実は資格取得のために定期的な勉強会も実施されていた。これが苦痛でたまらない。僕は勉強が苦手なのだ。それは単に”嫌”ということもあるのだが、テスト勉強自体を無意味だと思ってしまう節もある。はじめてそう思ったのは17歳のときだった。

中学生時代の成績は中の下。そのため高校は地域の下から二番目の公立校へ入学。ヤンキーもいた。入学そうそう廊下で消火器をぶっ放す奴がいるような高校だった。

成績は中の中。けれども僕は落ちこぼれであり優等生でもあった。高校2年生の時、はじめて赤点を取ってしまったのである。

教科は英語。次の試験でも赤点を取ったら留年が見えてくる。さすがにやばいと思い必死に勉強した。3日間ほど。英語のみ。平日はもちろん休日も。寝る間を惜しむほどの勉強時間ではなかったが、起きてる時間はテスト勉強に費やした。

おかげで赤点は免れた。けれども平均点には及ばず。成績が優秀だった友達は言う。「勉強の仕方が悪いんじゃない?」。

けれども、そのときの僕の数学の点数は98点でクラストップ。テスト勉強はしていない。授業中はノートもとらずに先生の話を聞いたり教科書を読んでいただけだ。

頑張った教科は平均点以下で、頑張らなかった教科はクラストップ。友達のくれたせっかくの言葉も、耳には入らなかったのである。「勉強ってなんだろう」。

いつも数学の点数が良いわけではない。10点台のときもあった。そもそも数学は好きではない。物理と化学の方が好きだった。けれどもその教科も高得点のときもあれば低得点のときもあった。

周りは大学進学を勧めてくれてはいたが、僕はやめることにした。科目の選択制の影響で「生物」だけは手つかずだったので、それを学ぶために専門学校への進学に変更。大学でそれを学ぶためには偏差値があまりにも足りず、それを乗り越える覚悟も無かったからである。

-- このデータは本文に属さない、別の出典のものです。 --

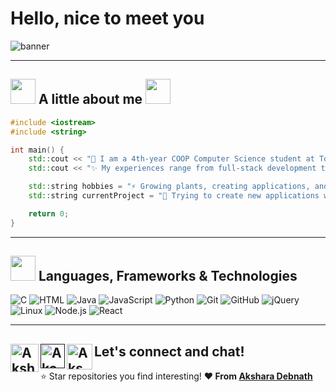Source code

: # Hello, nice to meet you

![banner](https://github.com/akshxrx/akshxrx/assets/70068533/5224edfe-59fd-4f97-8880-9b1a1b1232a1)

** **

## <img src="https://user-images.githubusercontent.com/70068533/151487809-05c3d7f3-9c2f-483e-9926-d0537d095072.gif" width="40"> A little about me <img src="https://media.giphy.com/media/WUlplcMpOCEmTGBtBW/giphy.gif" width="40"> 

```c++
#include <iostream>
#include <string>

int main() {
    std::cout << "🍃 I am a 4th-year COOP Computer Science student at Toronto Met :D" << std::endl;
    std::cout << "✨ My experiences range from full-stack development to research" << std::endl;

    std::string hobbies = "⚡ Growing plants, creating applications, and teaching";
    std::string currentProject = "🔭 Trying to create new applications with ML knowledge";

    return 0;
}
```

** **

## <img src="https://camo.githubusercontent.com/fb070d9f71a64edbafed08519130d75e7e0a0a69665d50d94ad095157f702e59/68747470733a2f2f6d656469612e67697068792e636f6d2f6d656469612f6d47634e6a736657416a593541455a4e77362f67697068792e676966" width="40"> Languages, Frameworks & Technologies
![C](https://img.shields.io/badge/-C-000000?style=flat&logo=C)
![HTML](https://img.shields.io/badge/-HTML5-000000?style=flat&logo=HTML5)
![Java](https://img.shields.io/badge/-Java-000000?style=flat&logo=Java&logoColor=007396)
![JavaScript](https://img.shields.io/badge/-JavaScript-000000?style=flat&logo=javascript)
![Python](https://img.shields.io/badge/-Python-000000?style=flat&logo=python)
![Git](https://img.shields.io/badge/-Git-000000?style=flat&logo=git&logoColor=F05032)
![GitHub](https://img.shields.io/badge/-GitHub-000000?style=flat&logo=github&logoColor=FFFFFF)
![jQuery](https://img.shields.io/badge/-jQuery-000000?style=flat&logo=jQuery&logoColor=0769AD)
![Linux](https://img.shields.io/badge/-Linux-000000?style=flat&logo=linux&logoColor=FCC624)
![Node.js](https://img.shields.io/badge/-Node.js-000000?style=flat&logo=node.js&logoColor=339933)
![React](https://img.shields.io/badge/-React-000000?style=flat&logo=React&logoColor=61DAFB)

** **

<h2> Let's connect and chat! 
  <a href="https://www.linkedin.com/in/akshara-debnath/">
    <img align="left" width="45px" alt="Akshara Debnath | Linkedin" src="https://github.com/akshxrx/akshxrx/assets/70068533/6f640854-c3d4-434f-bef2-cc1d00b54762" />
  </a>
  <a href="">
    <img align="left" alt="Akshara Debnath | Website" width="39px" src="https://github.com/akshxrx/akshxrx/assets/70068533/ac1754f1-5d3d-48e0-9e42-8e5e012f46eb" />
  </a>
  <a href="mailto:akshara.debnath@ryerson.ca">
    <img align="left" alt="Akshara Debnath | Gmail" width="41px" src="https://github.com/akshxrx/akshxrx/assets/70068533/0f6055f0-911b-499d-b297-90f606a64de6" />
  </a>
</h2> 
  
  ⭐️ Star repositories you find interesting!
  **❤️ From [Akshara Debnath](https://github.com/akshxrx)**
  

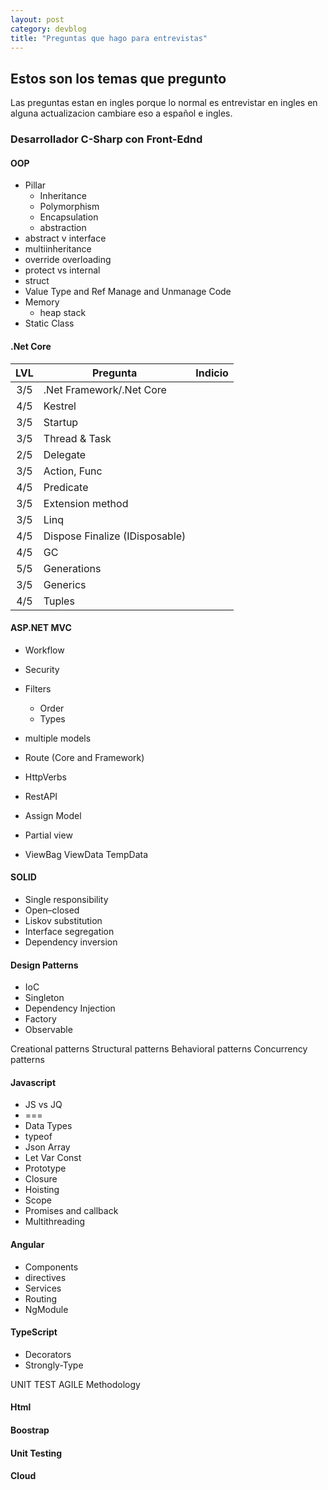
 ```yaml
---
layout: post
category: devblog
title: "Preguntas que hago para entrevistas"
---
```


## Estos son los temas que pregunto

Las preguntas estan en ingles porque lo normal es entrevistar en ingles
en alguna actualizacion cambiare eso a español e ingles.

### Desarrollador C-Sharp con Front-Ednd

#### OOP
- Pillar
    - Inheritance
    - Polymorphism
    - Encapsulation
    - abstraction
- abstract v interface
- multiinheritance
- override overloading
- protect vs internal
- struct
- Value Type and Ref
Manage and Unmanage Code
- Memory
    - heap stack
- Static Class

#### .Net Core

| LVL | Pregunta                       | Indicio |
|:---:|--------------------------------|---------|
| 3/5 | .Net Framework/.Net Core       |         |
| 4/5 | Kestrel                        |         |
| 3/5 | Startup                        |         |
| 3/5 | Thread & Task                  |         |
| 2/5 | Delegate                       |         |
| 3/5 | Action, Func                   |         |
| 4/5 | Predicate                      |         |
| 3/5 | Extension method               |         |
| 3/5 | Linq                           |         |
| 4/5 | Dispose Finalize (IDisposable) |         |
| 4/5 | GC                             |         |
| 5/5 | Generations                    |         |
| 3/5 | Generics                       |         |
| 4/5 | Tuples                         |         |

#### ASP.NET MVC
- Workflow
- Security
- Filters
    - Order
    - Types
- multiple models
- Route (Core and Framework)
- HttpVerbs
- RestAPI

- Assign Model
- Partial view
- ViewBag ViewData TempData


#### SOLID
- Single responsibility
- Open–closed
- Liskov substitution
- Interface segregation
- Dependency inversion

#### Design Patterns
- IoC
- Singleton
- Dependency Injection
- Factory
- Observable

Creational patterns
Structural patterns
Behavioral patterns
Concurrency patterns

#### Javascript
- JS vs JQ
- ===
- Data Types
- typeof
- Json Array
- Let Var Const
- Prototype
- Closure
- Hoisting
- Scope
- Promises and callback
- Multithreading

#### Angular
 - Components
 - directives
 - Services
 - Routing
 - NgModule

#### TypeScript
 - Decorators
 - Strongly-Type

UNIT TEST
AGILE Methodology

#### Html
#### Boostrap
#### Unit Testing
#### Cloud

専門学校は楽しかった。結局物理学や化学よりも生物学が好きになった。あいかわらず語学は駄目で、ついには学年ビリの称号も手にしてしまった。追試で落ちたのは僕だけのときもあった。もちろん裏では化学系のテストで学年トップをとっている。テスト勉強の仕方も高校時代と変わらなかった。

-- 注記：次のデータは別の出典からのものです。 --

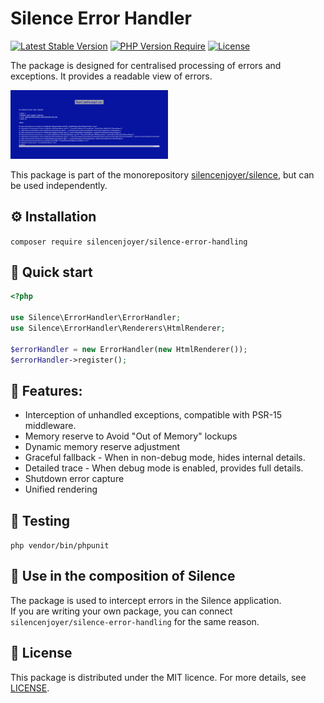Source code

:# Silence Error Handler

[![Latest Stable Version](https://img.shields.io/packagist/v/silencenjoyer/silence-error-handling.svg)](https://packagist.org/packages/silencenjoyer/silence-error-handling)
[![PHP Version Require](https://img.shields.io/packagist/php-v/silencenjoyer/silence-error-handling.svg)](https://packagist.org/packages/silencenjoyer/silence-error-handling)
[![License](https://img.shields.io/github/license/silencenjoyer/silence-error-handling)](LICENSE.md)

The package is designed for centralised processing of errors and exceptions. It provides a readable view of errors.

<img src="docs/img/error_base_template.png" alt="Base Template Example" width="50%">

This package is part of the monorepository [silencenjoyer/silence](https://github.com/silencenjoyer/silence), but can be used independently.

## ⚙️ Installation

``
composer require silencenjoyer/silence-error-handling
``

## 🚀 Quick start

```php
<?php

use Silence\ErrorHandler\ErrorHandler;
use Silence\ErrorHandler\Renderers\HtmlRenderer;

$errorHandler = new ErrorHandler(new HtmlRenderer());
$errorHandler->register();
```

## 🧱 Features:
- Interception of unhandled exceptions, compatible with PSR-15 middleware.
- Memory reserve to Avoid "Out of Memory" lockups
- Dynamic memory reserve adjustment
- Graceful fallback - When in non-debug mode, hides internal details.
- Detailed trace - When debug mode is enabled, provides full details.
- Shutdown error capture
- Unified rendering

## 🧪 Testing
``
php vendor/bin/phpunit
``

## 🧩 Use in the composition of Silence
The package is used to intercept errors in the Silence application.  
If you are writing your own package, you can connect ``silencenjoyer/silence-error-handling`` for the same reason.

## 📄 License
This package is distributed under the MIT licence. For more details, see [LICENSE](LICENSE.md).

僕がテスト勉強自体を無意味だと思ってしまう理由はこれだ。受かるテストなら勉強しなくても受かる。逆に落ちるテストはいくら勉強しても落ちる。

幸いこの資格試験は勉強しなくても合格できそうなものだった。法令だけ覚えれば満点も狙えそう。得意な生物学、細胞工学、微生物学、遺伝子工学、免疫学あたりの問題が占めていたからだ。

これは天から僕への贈り物だと思っている。人と上手く喋れない僕への贈り物だと。案の定、試験はすんなり合格した。社内での合格率は約80%。残りの20%に入らないで済んだのである。

この資格を持っていることも、オーナー会社への出向の条件に入っていたそうだ。そう、僕は出向する。委託業務から派遣業務へ切替わり。このために会社は派遣業の資格を取ったそうな。

そして今まで僕に良くしてくれた先輩たちを、今度は使う側に回るのだ。大変恐縮する。

高校生のときに聞かれた将来の夢には「白衣を着る仕事」と適当に答えていたけれど、それも現実に。専門学校生のとき、成績優秀な人は実験補助の仕事に就いたけれども、僕もそこへ。

すべては天から僕への贈り物のおかげなのである。